TOWN OF MANLIUS – Ed Stone, a resident of the Brookdale Manlius retirement community, will be turning 100 years old this Labor Day—a stroke of luck, he says, seeing as how his life could’ve been cut short much sooner.
Born in Towanda, Pennsylvania, on Sept. 4, 1923, Stone was raised through the Great Depression the son of a mechanic for a steam engine manufacturer and a woman from a religious farming family.
When the Lehigh Valley Railroad was cutting back because of the economic crisis, his father decided to go out west alone and meet up with Hollywood producer Louis B. Mayer. He would later be spotted as an extra in the 1939 epic film “Gone With the Wind.”
Stone’s mother, Laura, took care of him and his older brother all along and later on her own, but she later passed away from tuberculosis at the age of 48. Stone expresses that he remains baffled as to why he was never infected with the disease himself, having lived in such close quarters with his mother.
“I’m a very lucky person, and there was nobody in my family that even came close to 100,” Stone said. “I’m the only one.”
After high school he joined the United States Navy and trained in Newport, Rhode Island before entering submarine school and commissioning the USS Bumper.
He would later be aboard an ammunition-transporting ship called the USS Pyro when Japanese military planes bombed the Pearl Harbor naval base on Dec. 7, 1941.
“The morning of the attack, I had morning watch in the radio room from 8 to 12, and it was about five minutes to 8 o’clock when the first bomb was dropped on Pearl Harbor,” Stone said. “That was the first time we were ever attacked by an enemy on United States soil.”

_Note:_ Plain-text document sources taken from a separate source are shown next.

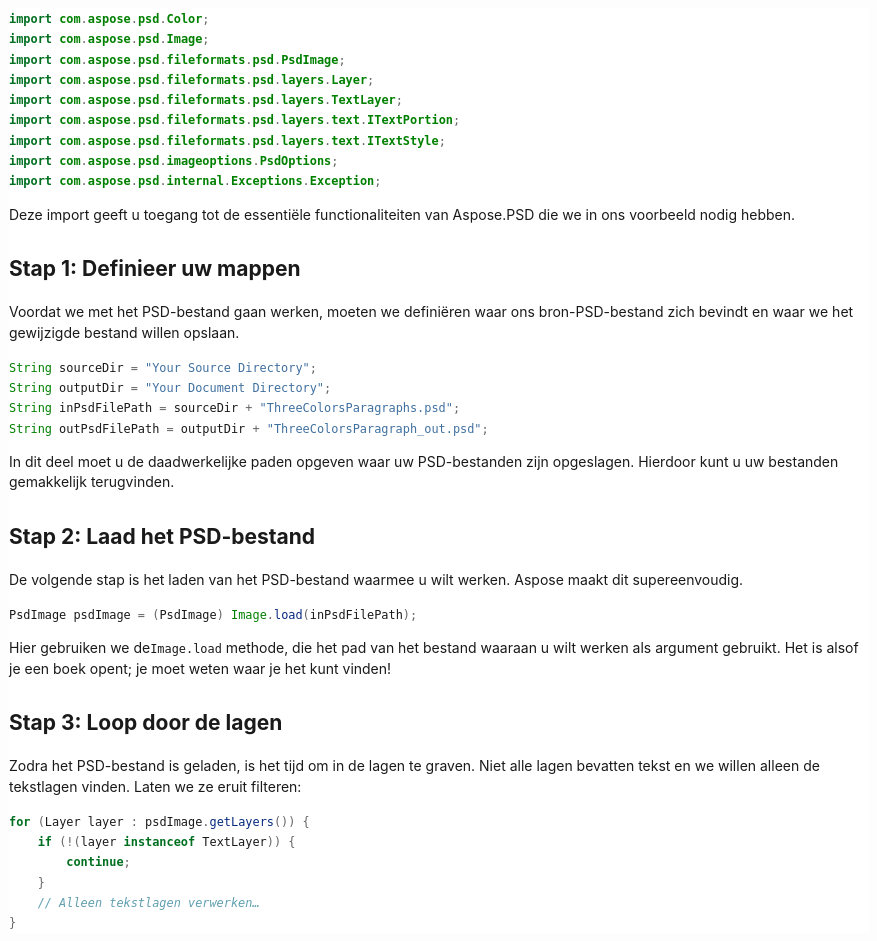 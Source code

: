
 ```java
import com.aspose.psd.Color;
import com.aspose.psd.Image;
import com.aspose.psd.fileformats.psd.PsdImage;
import com.aspose.psd.fileformats.psd.layers.Layer;
import com.aspose.psd.fileformats.psd.layers.TextLayer;
import com.aspose.psd.fileformats.psd.layers.text.ITextPortion;
import com.aspose.psd.fileformats.psd.layers.text.ITextStyle;
import com.aspose.psd.imageoptions.PsdOptions;
import com.aspose.psd.internal.Exceptions.Exception;
```

Deze import geeft u toegang tot de essentiële functionaliteiten van Aspose.PSD die we in ons voorbeeld nodig hebben.

## Stap 1: Definieer uw mappen

Voordat we met het PSD-bestand gaan werken, moeten we definiëren waar ons bron-PSD-bestand zich bevindt en waar we het gewijzigde bestand willen opslaan. 

```java
String sourceDir = "Your Source Directory";
String outputDir = "Your Document Directory";
String inPsdFilePath = sourceDir + "ThreeColorsParagraphs.psd";
String outPsdFilePath = outputDir + "ThreeColorsParagraph_out.psd";
```

In dit deel moet u de daadwerkelijke paden opgeven waar uw PSD-bestanden zijn opgeslagen. Hierdoor kunt u uw bestanden gemakkelijk terugvinden.

## Stap 2: Laad het PSD-bestand

De volgende stap is het laden van het PSD-bestand waarmee u wilt werken. Aspose maakt dit supereenvoudig.

```java
PsdImage psdImage = (PsdImage) Image.load(inPsdFilePath);
```

 Hier gebruiken we de`Image.load` methode, die het pad van het bestand waaraan u wilt werken als argument gebruikt. Het is alsof je een boek opent; je moet weten waar je het kunt vinden!

## Stap 3: Loop door de lagen

Zodra het PSD-bestand is geladen, is het tijd om in de lagen te graven. Niet alle lagen bevatten tekst en we willen alleen de tekstlagen vinden. Laten we ze eruit filteren:

```java
for (Layer layer : psdImage.getLayers()) {
    if (!(layer instanceof TextLayer)) {
        continue;
    }
    // Alleen tekstlagen verwerken…
}
```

There was no serious damage to his ship, at least not to the extent sustained by those in Battleship Row, and so it wasn’t until later that Stone found out just how many of his fellow sailors were killed in the surprise strike.
He said that to this day he holds no ill will toward Japan and remains thankful that the two countries created an alliance, even though he still thinks back and questions what the combination of incremental affronts was that drove Japan to resort to an attack on Pearl Harbor.
Able to transmit close to 35 words a minute through Morse code, Stone went on to have a rating of radioman second class in the Navy and transferred over to the minesweeper the USS Force, but World War II ended before his ship was sent to battle in Japan.
In the years after his service, Stone graduated from the Capitol Radio Engineering Institute in Washington D.C. on the GI Bill before relocating to Syracuse to work for General Electric. He also married his sixth grade sweetheart, Eleanor, and they had two boys and two girls. He and Eleanor had been together 62 years when she passed away in 2006.
In addition to being named the grand marshal of a remembrance parade in Hawaii and giving talks in school classrooms locally, Stone was the secretary in charge of minutes and newsletters for a Pearl Harbor survivors group that met at Central New York American Legion and Veterans of Foreign Wars posts. Through that group he became close with numerous other veterans, including a local man born the same month as him also named Ed.
That friend of his, Eddie Williams, was three miles away from the Pyro and closer to the destruction as one of the men aboard the light cruiser the USS Raleigh that day of infamy. Williams passed away in 2009, but his daughter, Cynthia, has continued checking up on Stone to make sure he’s well.
“He’s one of the most genuinely kind people I’ve ever known, and he’s part of that Greatest Generation,” said Cynthia Williams, a Jamesville resident. “He’s always taking care of other people.”
Stone is also a lover of big band music, and he enjoys playing the drums. He’s a jokester too: when his doctor advised him to stick to one drink a night, he took advantage of the loophole that it was never mentioned how big the glass could be.
Nearing the century mark, Stone said he still tells recent high school graduates to consider the Navy as a path to take, maintaining that it helped him build himself up as a man and taught him more than he ever thought he would learn.